Recently in this news crawler to do text analysis, down from the Internet some crawler code source used is
https://jooop.github.io/2017/01/29/python3%E7%BD%91%E6%98%93%E7%88%AC%E8%99%AB/#1-%e6%a8%a1%e5%9d%97%e7%9a%84% e9%80%89%e6%8b%a9%e5%92%8c%e5%88%97%e8%a1%a8%e9%a1%b5%e9%9d%a2%e7%9a%84%e7%88%ac%e5%8f%96%ef%bc%9a
Python 2.7+mysql5.6+window7 system +pycharm (IDE) can be used directly
Because the crawler involves Chinese storage to the MySQL database, so the middle experienced a Chinese garbled display, Chinese storage to the database is not normal display, from the Python side printed characters are not Chinese display problems
In the final Jiede this is a coding format problem. So write down as a note, in the data circle of people, how can bypass the coding format ....
First, the Python-side coding problem:
Python2 (including Python26, Python27, etc.) string usually contains str, Unicode two types, usually str string encoding method is determined by the source code file encoding, the current use of the basic is UTF-8 encoding format, So to specify the encoding format in the header of the py file: #-*-Coding:utf-8-*-
Inside a python program, the usual string is Unicode encoding, a string character that is a memory-encoded format that, if stored in a file or log, requires A Unicode-encoded string is converted to a storage encoding format for a specific character set.

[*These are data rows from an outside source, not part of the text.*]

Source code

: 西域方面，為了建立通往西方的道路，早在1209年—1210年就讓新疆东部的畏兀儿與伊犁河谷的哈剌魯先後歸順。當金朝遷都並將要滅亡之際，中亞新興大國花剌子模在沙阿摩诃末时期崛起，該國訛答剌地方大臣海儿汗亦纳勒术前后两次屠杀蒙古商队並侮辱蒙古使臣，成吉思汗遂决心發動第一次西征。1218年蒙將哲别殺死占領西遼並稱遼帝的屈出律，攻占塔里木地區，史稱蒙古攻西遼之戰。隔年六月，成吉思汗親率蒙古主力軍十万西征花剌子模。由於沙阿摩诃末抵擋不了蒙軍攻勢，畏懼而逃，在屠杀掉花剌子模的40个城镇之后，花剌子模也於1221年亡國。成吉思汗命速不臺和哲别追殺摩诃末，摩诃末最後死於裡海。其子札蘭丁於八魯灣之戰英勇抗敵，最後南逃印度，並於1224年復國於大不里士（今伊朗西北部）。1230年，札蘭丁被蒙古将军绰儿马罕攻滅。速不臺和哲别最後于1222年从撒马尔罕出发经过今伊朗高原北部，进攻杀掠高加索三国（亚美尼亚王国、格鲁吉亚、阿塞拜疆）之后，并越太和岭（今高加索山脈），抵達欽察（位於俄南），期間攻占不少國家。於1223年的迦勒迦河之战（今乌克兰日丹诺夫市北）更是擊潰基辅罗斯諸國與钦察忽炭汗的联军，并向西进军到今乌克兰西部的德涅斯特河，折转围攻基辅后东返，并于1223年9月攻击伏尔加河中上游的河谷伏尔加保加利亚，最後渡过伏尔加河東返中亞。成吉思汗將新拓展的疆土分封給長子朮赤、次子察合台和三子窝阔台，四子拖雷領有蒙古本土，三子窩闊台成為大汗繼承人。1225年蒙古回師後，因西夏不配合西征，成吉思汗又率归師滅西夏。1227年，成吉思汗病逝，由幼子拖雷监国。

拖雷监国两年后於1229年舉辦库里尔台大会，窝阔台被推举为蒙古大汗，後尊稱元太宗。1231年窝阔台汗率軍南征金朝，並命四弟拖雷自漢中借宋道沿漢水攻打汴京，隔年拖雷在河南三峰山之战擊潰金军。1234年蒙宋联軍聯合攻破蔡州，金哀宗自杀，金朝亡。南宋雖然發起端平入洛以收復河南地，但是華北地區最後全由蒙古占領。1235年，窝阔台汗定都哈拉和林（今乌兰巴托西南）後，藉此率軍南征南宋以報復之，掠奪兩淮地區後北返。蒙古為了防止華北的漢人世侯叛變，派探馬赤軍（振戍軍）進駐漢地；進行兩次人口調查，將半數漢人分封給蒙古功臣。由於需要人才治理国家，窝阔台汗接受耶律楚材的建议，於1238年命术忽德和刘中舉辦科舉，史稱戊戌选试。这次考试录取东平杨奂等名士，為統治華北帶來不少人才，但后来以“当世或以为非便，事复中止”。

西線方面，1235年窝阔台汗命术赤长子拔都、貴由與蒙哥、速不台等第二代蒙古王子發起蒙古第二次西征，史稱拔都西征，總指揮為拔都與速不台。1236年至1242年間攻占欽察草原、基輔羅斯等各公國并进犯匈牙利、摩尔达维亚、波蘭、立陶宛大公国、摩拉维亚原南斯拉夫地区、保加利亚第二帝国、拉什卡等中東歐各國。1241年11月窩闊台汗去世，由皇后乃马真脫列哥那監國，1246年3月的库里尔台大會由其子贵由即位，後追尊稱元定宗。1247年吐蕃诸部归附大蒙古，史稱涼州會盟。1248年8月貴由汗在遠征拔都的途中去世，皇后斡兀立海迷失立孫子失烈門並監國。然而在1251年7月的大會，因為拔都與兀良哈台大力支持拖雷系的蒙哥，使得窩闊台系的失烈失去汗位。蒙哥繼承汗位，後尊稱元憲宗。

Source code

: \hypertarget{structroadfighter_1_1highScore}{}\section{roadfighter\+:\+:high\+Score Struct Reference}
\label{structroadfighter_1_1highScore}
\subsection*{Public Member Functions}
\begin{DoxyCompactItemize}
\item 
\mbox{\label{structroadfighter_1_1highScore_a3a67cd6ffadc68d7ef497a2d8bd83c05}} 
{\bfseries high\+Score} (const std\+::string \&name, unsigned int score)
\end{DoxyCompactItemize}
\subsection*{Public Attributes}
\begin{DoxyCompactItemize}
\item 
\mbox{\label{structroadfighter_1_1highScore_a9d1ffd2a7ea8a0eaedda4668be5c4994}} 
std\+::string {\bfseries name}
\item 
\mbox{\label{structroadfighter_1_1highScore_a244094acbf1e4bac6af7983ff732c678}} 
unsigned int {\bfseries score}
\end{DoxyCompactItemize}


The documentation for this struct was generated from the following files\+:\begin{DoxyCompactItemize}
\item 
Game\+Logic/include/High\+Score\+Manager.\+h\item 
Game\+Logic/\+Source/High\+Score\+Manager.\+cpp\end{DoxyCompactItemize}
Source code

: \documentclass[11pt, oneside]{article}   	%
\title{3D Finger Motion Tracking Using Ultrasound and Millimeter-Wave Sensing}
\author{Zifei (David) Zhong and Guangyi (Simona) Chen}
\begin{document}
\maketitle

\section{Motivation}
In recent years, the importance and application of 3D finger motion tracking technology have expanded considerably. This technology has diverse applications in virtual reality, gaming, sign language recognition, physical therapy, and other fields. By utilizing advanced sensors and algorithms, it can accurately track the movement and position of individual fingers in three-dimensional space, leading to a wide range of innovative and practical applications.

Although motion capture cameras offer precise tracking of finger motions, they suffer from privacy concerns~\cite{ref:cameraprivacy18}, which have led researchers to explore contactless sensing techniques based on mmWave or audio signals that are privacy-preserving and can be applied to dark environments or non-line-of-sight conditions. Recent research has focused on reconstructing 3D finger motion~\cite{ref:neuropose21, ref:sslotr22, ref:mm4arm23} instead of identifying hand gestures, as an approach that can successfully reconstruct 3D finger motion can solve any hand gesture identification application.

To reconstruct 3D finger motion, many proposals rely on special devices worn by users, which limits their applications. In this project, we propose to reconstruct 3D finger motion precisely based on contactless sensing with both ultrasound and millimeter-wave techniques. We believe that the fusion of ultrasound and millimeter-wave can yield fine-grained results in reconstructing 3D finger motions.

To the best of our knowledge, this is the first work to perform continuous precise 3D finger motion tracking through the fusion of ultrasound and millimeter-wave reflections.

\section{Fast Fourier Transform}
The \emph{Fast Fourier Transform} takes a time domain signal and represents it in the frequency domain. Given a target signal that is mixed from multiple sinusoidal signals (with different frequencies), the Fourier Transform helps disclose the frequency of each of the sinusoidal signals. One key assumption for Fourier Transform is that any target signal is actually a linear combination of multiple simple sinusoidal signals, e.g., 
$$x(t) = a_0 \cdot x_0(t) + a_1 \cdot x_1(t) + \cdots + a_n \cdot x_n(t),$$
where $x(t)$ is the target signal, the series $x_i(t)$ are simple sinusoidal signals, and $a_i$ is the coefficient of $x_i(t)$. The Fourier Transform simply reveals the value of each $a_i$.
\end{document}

What is Unicode and UTF-8? What is the connection between Unicode and UTF-8?
Unicode (Uniform Code, universal Code, single Code) is an industry standard in the field of computer science, including character set, encoding scheme, etc. Unicode is created to address the limitations of traditional character encoding schemes, which set a uniform and unique binary encoding for each character in each language to meet the requirements of cross-language, cross-platform text conversion and processing. As long as there is Unicode encoding system on the computer, no matter what kind of text in the world, only need to save the file, save the Unicode encoding can be interpreted by other computer normal.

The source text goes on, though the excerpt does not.